Start of Block

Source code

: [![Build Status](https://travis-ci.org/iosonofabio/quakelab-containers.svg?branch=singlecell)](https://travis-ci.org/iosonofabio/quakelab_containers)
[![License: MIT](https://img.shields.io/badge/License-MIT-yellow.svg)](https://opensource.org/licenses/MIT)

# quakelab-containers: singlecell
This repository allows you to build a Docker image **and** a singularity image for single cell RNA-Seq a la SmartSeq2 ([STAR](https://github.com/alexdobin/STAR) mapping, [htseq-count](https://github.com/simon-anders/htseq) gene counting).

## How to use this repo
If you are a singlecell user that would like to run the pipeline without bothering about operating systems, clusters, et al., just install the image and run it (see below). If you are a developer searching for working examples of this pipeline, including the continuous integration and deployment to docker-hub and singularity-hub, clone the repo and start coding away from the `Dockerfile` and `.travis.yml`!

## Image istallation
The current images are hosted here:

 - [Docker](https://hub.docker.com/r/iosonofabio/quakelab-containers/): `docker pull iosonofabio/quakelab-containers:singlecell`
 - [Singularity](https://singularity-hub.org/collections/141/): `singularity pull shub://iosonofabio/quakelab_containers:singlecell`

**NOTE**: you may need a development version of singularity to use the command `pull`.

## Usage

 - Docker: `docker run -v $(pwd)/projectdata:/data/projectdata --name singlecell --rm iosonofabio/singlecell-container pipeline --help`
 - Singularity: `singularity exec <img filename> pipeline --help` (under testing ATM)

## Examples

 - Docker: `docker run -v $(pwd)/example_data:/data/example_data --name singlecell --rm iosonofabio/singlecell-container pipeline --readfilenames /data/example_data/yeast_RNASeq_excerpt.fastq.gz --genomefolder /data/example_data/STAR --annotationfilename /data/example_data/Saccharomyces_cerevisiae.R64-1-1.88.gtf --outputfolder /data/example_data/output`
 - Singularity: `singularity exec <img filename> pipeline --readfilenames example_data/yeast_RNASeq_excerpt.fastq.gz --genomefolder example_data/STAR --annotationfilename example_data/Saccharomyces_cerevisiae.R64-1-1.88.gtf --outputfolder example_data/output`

End of Block

For this exercise, restate every record word for word.

Source code

: [![Build Status](https://travis-ci.org/iosonofabio/quakelab-containers.svg?branch=singlecell)](https://travis-ci.org/iosonofabio/quakelab_containers)
[![License: MIT](https://img.shields.io/badge/License-MIT-yellow.svg)](https://opensource.org/licenses/MIT)

# quakelab-containers: singlecell
This repository allows you to build a Docker image **and** a singularity image for single cell RNA-Seq a la SmartSeq2 ([STAR](https://github.com/alexdobin/STAR) mapping, [htseq-count](https://github.com/simon-anders/htseq) gene counting).

## How to use this repo
If you are a singlecell user that would like to run the pipeline without bothering about operating systems, clusters, et al., just install the image and run it (see below). If you are a developer searching for working examples of this pipeline, including the continuous integration and deployment to docker-hub and singularity-hub, clone the repo and start coding away from the `Dockerfile` and `.travis.yml`!

## Image istallation
The current images are hosted here:

 - [Docker](https://hub.docker.com/r/iosonofabio/quakelab-containers/): `docker pull iosonofabio/quakelab-containers:singlecell`
 - [Singularity](https://singularity-hub.org/collections/141/): `singularity pull shub://iosonofabio/quakelab_containers:singlecell`

**NOTE**: you may need a development version of singularity to use the command `pull`.

## Usage

 - Docker: `docker run -v $(pwd)/projectdata:/data/projectdata --name singlecell --rm iosonofabio/singlecell-container pipeline --help`
 - Singularity: `singularity exec <img filename> pipeline --help` (under testing ATM)

## Examples

 - Docker: `docker run -v $(pwd)/example_data:/data/example_data --name singlecell --rm iosonofabio/singlecell-container pipeline --readfilenames /data/example_data/yeast_RNASeq_excerpt.fastq.gz --genomefolder /data/example_data/STAR --annotationfilename /data/example_data/Saccharomyces_cerevisiae.R64-1-1.88.gtf --outputfolder /data/example_data/output`
 - Singularity: `singularity exec <img filename> pipeline --readfilenames example_data/yeast_RNASeq_excerpt.fastq.gz --genomefolder example_data/STAR --annotationfilename example_data/Saccharomyces_cerevisiae.R64-1-1.88.gtf --outputfolder example_data/output`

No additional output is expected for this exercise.